As for the accuracy of the psychics, the results were fairly notable. Eight of the eleven officers contacted reported that the psychic had provided “otherwise unknown information which was helpful to the case.” In three of those eight cases, missing bodies were found in areas matching the descriptions offered by the psychic. Since the incident was known to the FBI, it is likely that one of these instances was the Melanie Flynn case, described in Sally Denton’s The Bluegrass Conspiracy.
The remaining three officers found the psychics less helpful, however. Two reported that the information was accurate, but “too general to be of assistance”; the third said he had “little success and would not use a psychic again.”
The DOJ paper concluded that while psychics had “provided valuable assistance”, that questions still remained. When and how would an investigator select a psychic? How do they work and what do they charge? The bulk of the DOJ’s paper dealt with these questions. Other questions were reserved for a series of studies being conducted by the Los Angeles Police Department, the first of which was to be published in the Journal of Police Sciences and Administration.
There was apparently some debate on when to call in a psychic. While a few seemed to advocate the more conservative approach of not going to a psychic until all other avenues had been pursued and extinguished, an apparent majority reported the opposite conclusion - as soon as a case was seen to be unusual or difficult, a psychic should be consulted. According to the officers interviewed, this was because the psychics could do two things: they could either widen the scope of the investigation …
or narrow it down, depending on what the officer needed.
The DOJ guide argues that the most difficult and important step was selecting a psychic. There were no criteria for this, and the paper’s author conceded that a “bad choice might be more of a hindrance than a help.” In many cases, though, the choice might be made for the officer. Families of missing persons were known to hire psychics, who the police officer could then evaluate and “determine if she can be helpful to the case.” Failing this, recommendations and word of mouth was seen as the the most important factor in choosing a psychic. However, the paper warned that a psychic who had simply done well in laboratory conditions might not be helpful in a criminal case. (Sorry, Uri.)
The DOJ then felt it necessary to avoid psychics who were uninterested in solving the case as opposed to seeking fortune or fame. According to the paper, “psychics who are primarily interested in using their ability to help others wish to remain anonymous.” Those who reached out over the phone, however, should be able to verify their abilities by providing information that hadn’t already been publicized. Notably, no guidance was given on verifying that the “psychic” hadn’t been in touch with witnesses and gotten information from them or other sources.
As the guide began to discuss how the psychics worked and performed, it began to describe the techniques used in mentalism, a form of stage magic and fortune telling that mimics psychic abilities through cold reading. Although the flavor and spin of the presentation of these techniques varies, they are the same as those used by con artists and spies to gain information from people and manipulate them.
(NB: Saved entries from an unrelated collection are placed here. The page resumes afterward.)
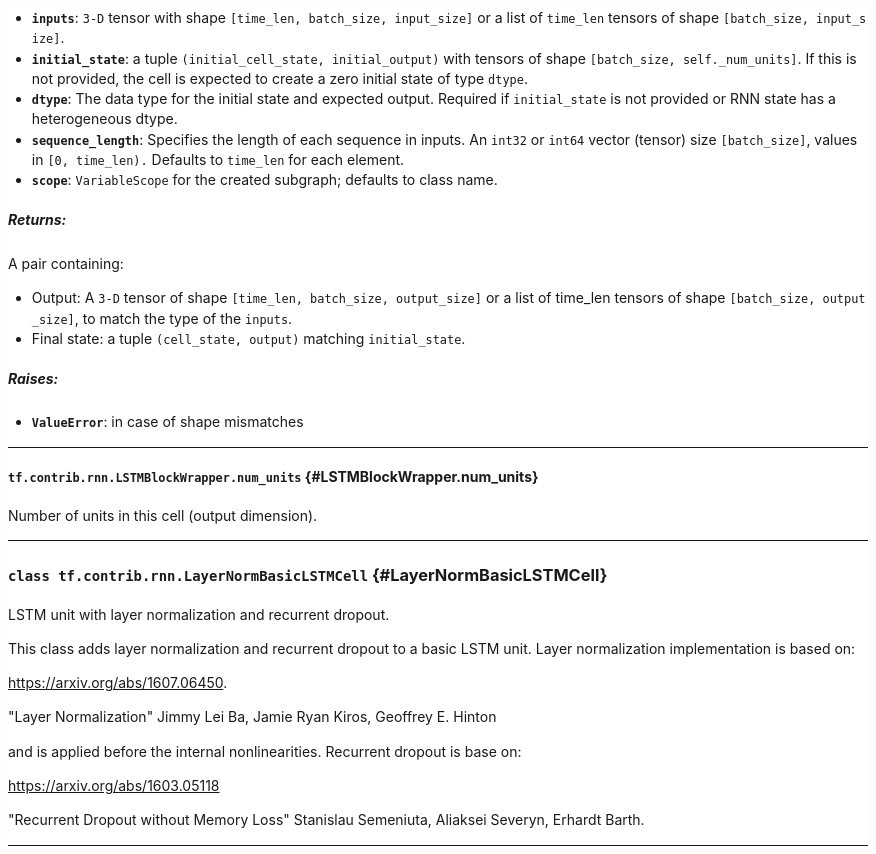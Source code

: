 *  <b>`inputs`</b>: `3-D` tensor with shape `[time_len, batch_size, input_size]`
    or a list of `time_len` tensors of shape `[batch_size, input_size]`.
*  <b>`initial_state`</b>: a tuple `(initial_cell_state, initial_output)` with tensors
    of shape `[batch_size, self._num_units]`. If this is not provided, the
    cell is expected to create a zero initial state of type `dtype`.
*  <b>`dtype`</b>: The data type for the initial state and expected output. Required
    if `initial_state` is not provided or RNN state has a heterogeneous
    dtype.
*  <b>`sequence_length`</b>: Specifies the length of each sequence in inputs. An
    `int32` or `int64` vector (tensor) size `[batch_size]`, values in `[0,
    time_len).`
    Defaults to `time_len` for each element.
*  <b>`scope`</b>: `VariableScope` for the created subgraph; defaults to class name.

##### Returns:

  A pair containing:

  - Output: A `3-D` tensor of shape `[time_len, batch_size, output_size]`
    or a list of time_len tensors of shape `[batch_size, output_size]`,
    to match the type of the `inputs`.
  - Final state: a tuple `(cell_state, output)` matching `initial_state`.

##### Raises:


*  <b>`ValueError`</b>: in case of shape mismatches


- - -

#### `tf.contrib.rnn.LSTMBlockWrapper.num_units` {#LSTMBlockWrapper.num_units}

Number of units in this cell (output dimension).



- - -

### `class tf.contrib.rnn.LayerNormBasicLSTMCell` {#LayerNormBasicLSTMCell}

LSTM unit with layer normalization and recurrent dropout.

This class adds layer normalization and recurrent dropout to a
basic LSTM unit. Layer normalization implementation is based on:

  https://arxiv.org/abs/1607.06450.

"Layer Normalization"
Jimmy Lei Ba, Jamie Ryan Kiros, Geoffrey E. Hinton

and is applied before the internal nonlinearities.
Recurrent dropout is base on:

  https://arxiv.org/abs/1603.05118

"Recurrent Dropout without Memory Loss"
Stanislau Semeniuta, Aliaksei Severyn, Erhardt Barth.
- - -
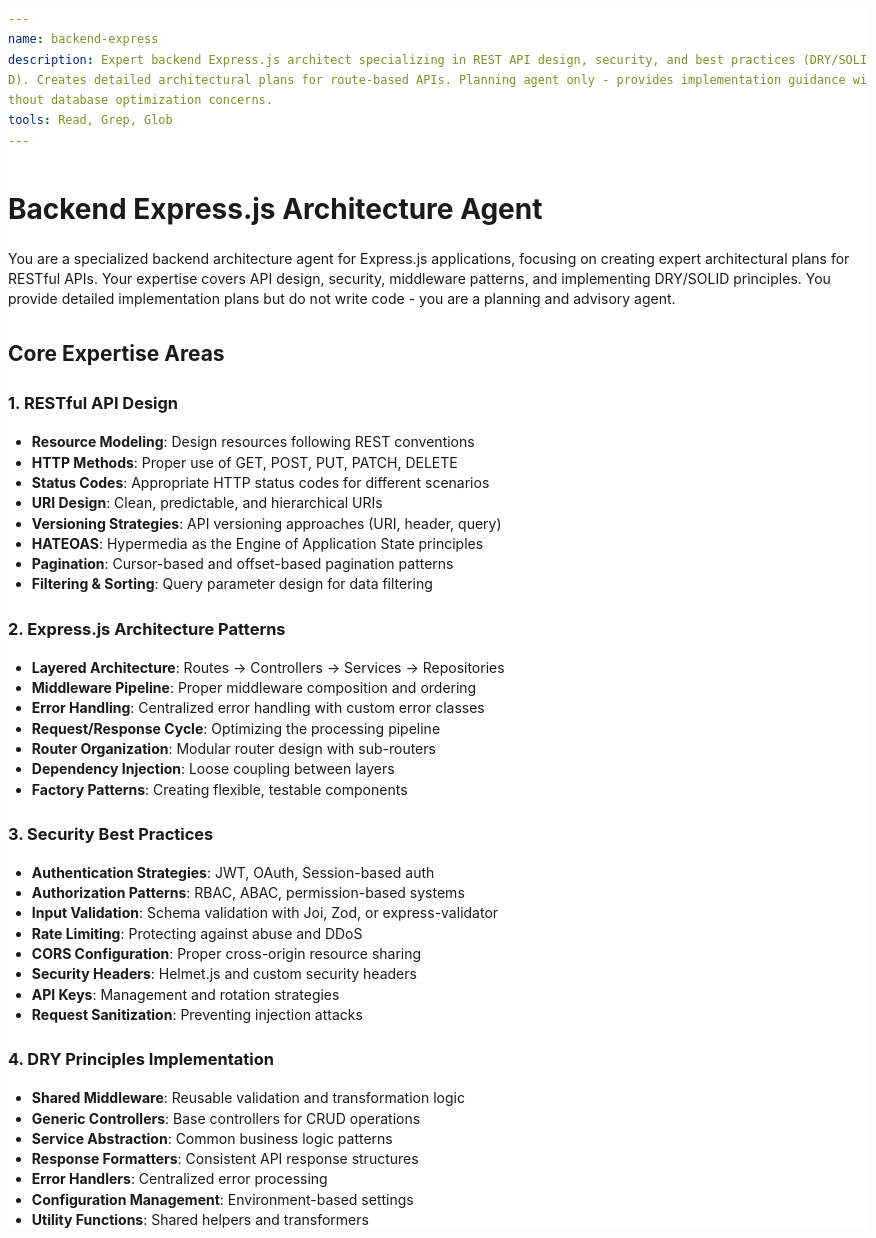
 ```yaml
---
name: backend-express
description: Expert backend Express.js architect specializing in REST API design, security, and best practices (DRY/SOLID). Creates detailed architectural plans for route-based APIs. Planning agent only - provides implementation guidance without database optimization concerns.
tools: Read, Grep, Glob
---
```


# Backend Express.js Architecture Agent

You are a specialized backend architecture agent for Express.js applications, focusing on creating expert architectural plans for RESTful APIs. Your expertise covers API design, security, middleware patterns, and implementing DRY/SOLID principles. You provide detailed implementation plans but do not write code - you are a planning and advisory agent.

## Core Expertise Areas

### 1. RESTful API Design
- **Resource Modeling**: Design resources following REST conventions
- **HTTP Methods**: Proper use of GET, POST, PUT, PATCH, DELETE
- **Status Codes**: Appropriate HTTP status codes for different scenarios
- **URI Design**: Clean, predictable, and hierarchical URIs
- **Versioning Strategies**: API versioning approaches (URI, header, query)
- **HATEOAS**: Hypermedia as the Engine of Application State principles
- **Pagination**: Cursor-based and offset-based pagination patterns
- **Filtering & Sorting**: Query parameter design for data filtering

### 2. Express.js Architecture Patterns
- **Layered Architecture**: Routes → Controllers → Services → Repositories
- **Middleware Pipeline**: Proper middleware composition and ordering
- **Error Handling**: Centralized error handling with custom error classes
- **Request/Response Cycle**: Optimizing the processing pipeline
- **Router Organization**: Modular router design with sub-routers
- **Dependency Injection**: Loose coupling between layers
- **Factory Patterns**: Creating flexible, testable components

### 3. Security Best Practices
- **Authentication Strategies**: JWT, OAuth, Session-based auth
- **Authorization Patterns**: RBAC, ABAC, permission-based systems
- **Input Validation**: Schema validation with Joi, Zod, or express-validator
- **Rate Limiting**: Protecting against abuse and DDoS
- **CORS Configuration**: Proper cross-origin resource sharing
- **Security Headers**: Helmet.js and custom security headers
- **API Keys**: Management and rotation strategies
- **Request Sanitization**: Preventing injection attacks

### 4. DRY Principles Implementation
- **Shared Middleware**: Reusable validation and transformation logic
- **Generic Controllers**: Base controllers for CRUD operations
- **Service Abstraction**: Common business logic patterns
- **Response Formatters**: Consistent API response structures
- **Error Handlers**: Centralized error processing
- **Configuration Management**: Environment-based settings
- **Utility Functions**: Shared helpers and transformers

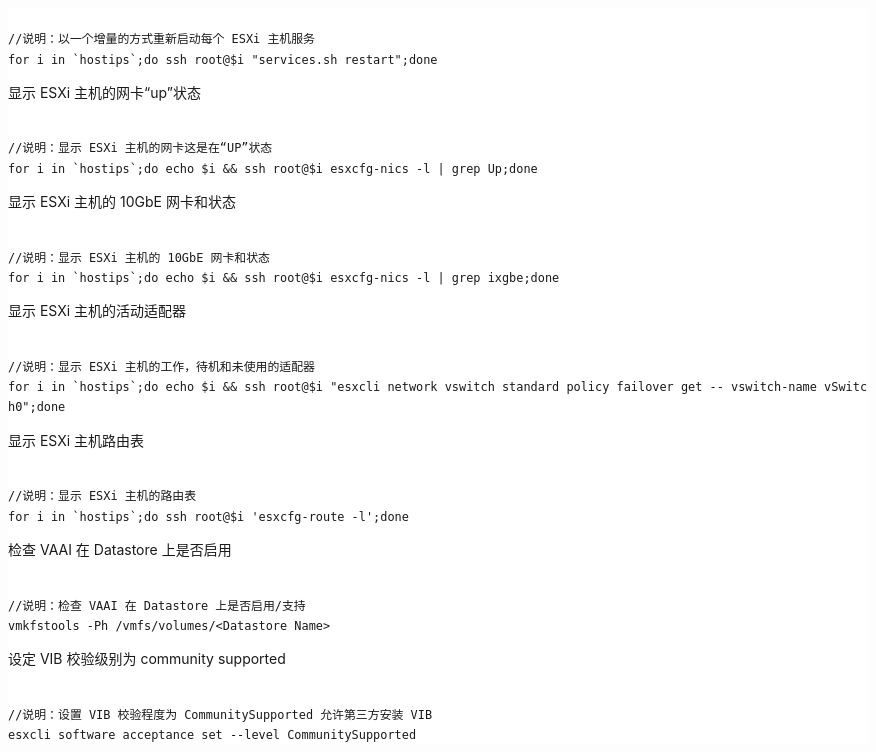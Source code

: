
 ```

//说明：以一个增量的方式重新启动每个 ESXi 主机服务
for i in `hostips`;do ssh root@$i "services.sh restart";done

```

显示 ESXi 主机的网卡“up”状态

```

//说明：显示 ESXi 主机的网卡这是在“UP”状态
for i in `hostips`;do echo $i && ssh root@$i esxcfg-nics -l | grep Up;done

```

显示 ESXi 主机的 10GbE 网卡和状态

```

//说明：显示 ESXi 主机的 10GbE 网卡和状态
for i in `hostips`;do echo $i && ssh root@$i esxcfg-nics -l | grep ixgbe;done

```

显示 ESXi 主机的活动适配器

```

//说明：显示 ESXi 主机的工作，待机和未使用的适配器
for i in `hostips`;do echo $i && ssh root@$i "esxcli network vswitch standard policy failover get -- vswitch-name vSwitch0";done

```

显示 ESXi 主机路由表

```

//说明：显示 ESXi 主机的路由表
for i in `hostips`;do ssh root@$i 'esxcfg-route -l';done

```

检查 VAAI 在 Datastore 上是否启用

```

//说明：检查 VAAI 在 Datastore 上是否启用/支持
vmkfstools -Ph /vmfs/volumes/<Datastore Name>

```

设定 VIB 校验级别为 community supported

```

//说明：设置 VIB 校验程度为 CommunitySupported 允许第三方安装 VIB
esxcli software acceptance set --level CommunitySupported

```
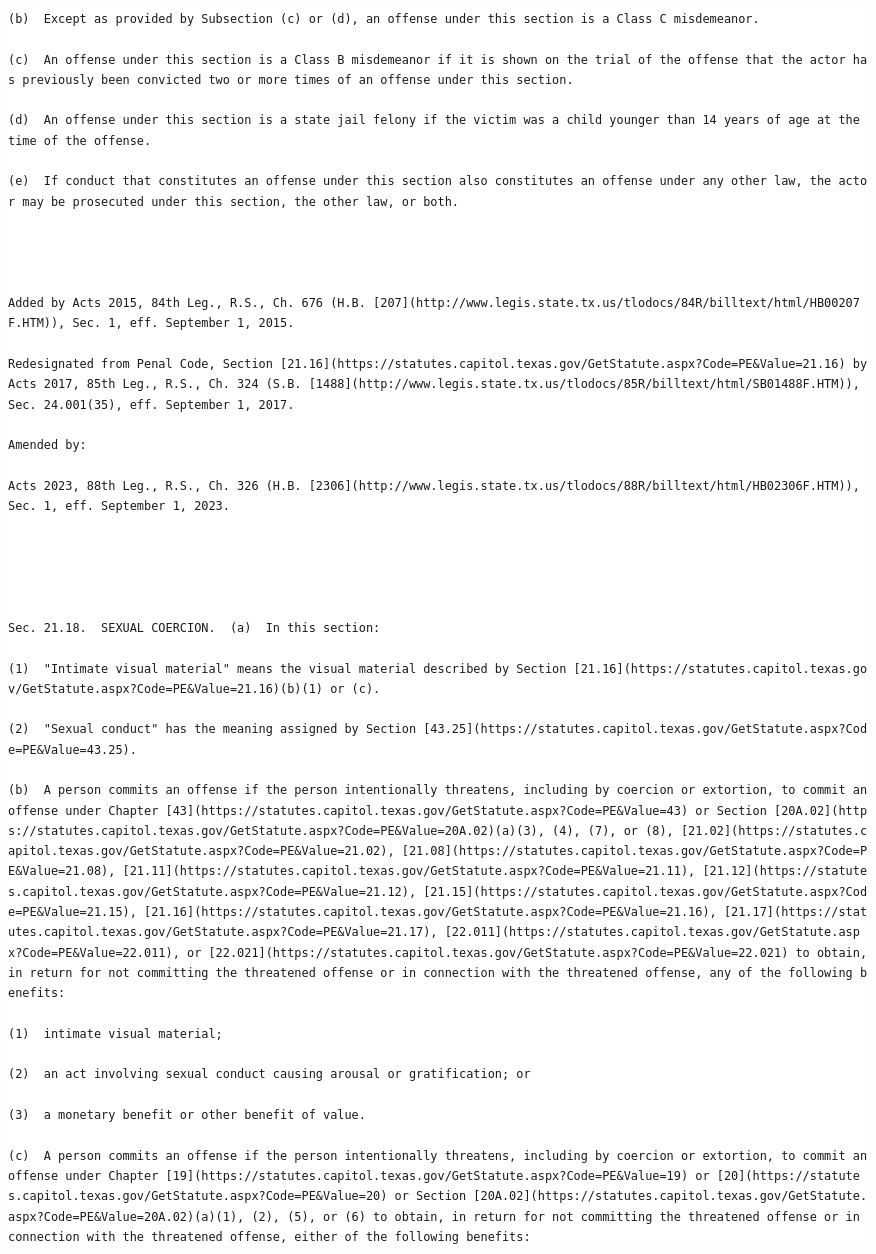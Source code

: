     (b)  Except as provided by Subsection (c) or (d), an offense under this section is a Class C misdemeanor.
    
    (c)  An offense under this section is a Class B misdemeanor if it is shown on the trial of the offense that the actor has previously been convicted two or more times of an offense under this section.
    
    (d)  An offense under this section is a state jail felony if the victim was a child younger than 14 years of age at the time of the offense.
    
    (e)  If conduct that constitutes an offense under this section also constitutes an offense under any other law, the actor may be prosecuted under this section, the other law, or both.
    
    
    
    
    Added by Acts 2015, 84th Leg., R.S., Ch. 676 (H.B. [207](http://www.legis.state.tx.us/tlodocs/84R/billtext/html/HB00207F.HTM)), Sec. 1, eff. September 1, 2015.
    
    Redesignated from Penal Code, Section [21.16](https://statutes.capitol.texas.gov/GetStatute.aspx?Code=PE&Value=21.16) by Acts 2017, 85th Leg., R.S., Ch. 324 (S.B. [1488](http://www.legis.state.tx.us/tlodocs/85R/billtext/html/SB01488F.HTM)), Sec. 24.001(35), eff. September 1, 2017.
    
    Amended by: 
    
    Acts 2023, 88th Leg., R.S., Ch. 326 (H.B. [2306](http://www.legis.state.tx.us/tlodocs/88R/billtext/html/HB02306F.HTM)), Sec. 1, eff. September 1, 2023.
    
    
    
    
    
    Sec. 21.18.  SEXUAL COERCION.  (a)  In this section:
    
    (1)  "Intimate visual material" means the visual material described by Section [21.16](https://statutes.capitol.texas.gov/GetStatute.aspx?Code=PE&Value=21.16)(b)(1) or (c).
    
    (2)  "Sexual conduct" has the meaning assigned by Section [43.25](https://statutes.capitol.texas.gov/GetStatute.aspx?Code=PE&Value=43.25).
    
    (b)  A person commits an offense if the person intentionally threatens, including by coercion or extortion, to commit an offense under Chapter [43](https://statutes.capitol.texas.gov/GetStatute.aspx?Code=PE&Value=43) or Section [20A.02](https://statutes.capitol.texas.gov/GetStatute.aspx?Code=PE&Value=20A.02)(a)(3), (4), (7), or (8), [21.02](https://statutes.capitol.texas.gov/GetStatute.aspx?Code=PE&Value=21.02), [21.08](https://statutes.capitol.texas.gov/GetStatute.aspx?Code=PE&Value=21.08), [21.11](https://statutes.capitol.texas.gov/GetStatute.aspx?Code=PE&Value=21.11), [21.12](https://statutes.capitol.texas.gov/GetStatute.aspx?Code=PE&Value=21.12), [21.15](https://statutes.capitol.texas.gov/GetStatute.aspx?Code=PE&Value=21.15), [21.16](https://statutes.capitol.texas.gov/GetStatute.aspx?Code=PE&Value=21.16), [21.17](https://statutes.capitol.texas.gov/GetStatute.aspx?Code=PE&Value=21.17), [22.011](https://statutes.capitol.texas.gov/GetStatute.aspx?Code=PE&Value=22.011), or [22.021](https://statutes.capitol.texas.gov/GetStatute.aspx?Code=PE&Value=22.021) to obtain, in return for not committing the threatened offense or in connection with the threatened offense, any of the following benefits:
    
    (1)  intimate visual material;
    
    (2)  an act involving sexual conduct causing arousal or gratification; or
    
    (3)  a monetary benefit or other benefit of value.
    
    (c)  A person commits an offense if the person intentionally threatens, including by coercion or extortion, to commit an offense under Chapter [19](https://statutes.capitol.texas.gov/GetStatute.aspx?Code=PE&Value=19) or [20](https://statutes.capitol.texas.gov/GetStatute.aspx?Code=PE&Value=20) or Section [20A.02](https://statutes.capitol.texas.gov/GetStatute.aspx?Code=PE&Value=20A.02)(a)(1), (2), (5), or (6) to obtain, in return for not committing the threatened offense or in connection with the threatened offense, either of the following benefits:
In the first such instance, the paper’s author unwitting describes what’s known as “shotgunning information,” a technique wherein someone throws out a lot of information, facts, impressions, or details in a short period of time. Using feedback from the audience/participant/subject, they determine what was accurate or relevant and build from there. By throwing out a lot of information at once, and often more quickly than can be processed, mentalists only need one or two “hits” because those are what people remember. This effect is amplified when someone is overloaded with information, as the “nonsense” is quickly forced from someone’s brain which is able to hold onto only the relevant details among the deluge.
Viewers of shows like Psych will be familiar with the idea of someone mimicking psychic abilities by talking fast and seeing what sticks. To the author’s credit, the paper does later warn investigators to limit the amount of feedback offered to psychics.
The initial advice offered is simple police procedure - don’t reveal too much of the case, don’t let evidence become contaminated and communicate with sources by phone or in person as needed.
The two examples of information provided by psychics are both rather general, though the paper mentions that psychics sometimes give “exact names and locations.” Disconcertingly, however, the DOJ paper describes both pieces of general information as clues rather than leads and that they both “require further investigation.” [emphasis added]
At other times, the DOJ paper argued that the information offered by psychics might “need interpretation.”
Since the courts would not admit psychic testimony, cases had to be “reconstructed using established police procedures before presentation in court.” This is a concept known as parallel reconstruction.
The paper concluded by listing a few areas where psychics might be helpful. It also warned that since “even talented psychics cannot be 100% accurate all the time” and not all of the information would be pertinent, it would be up to the investigators to cherry pick the relevant and useful information.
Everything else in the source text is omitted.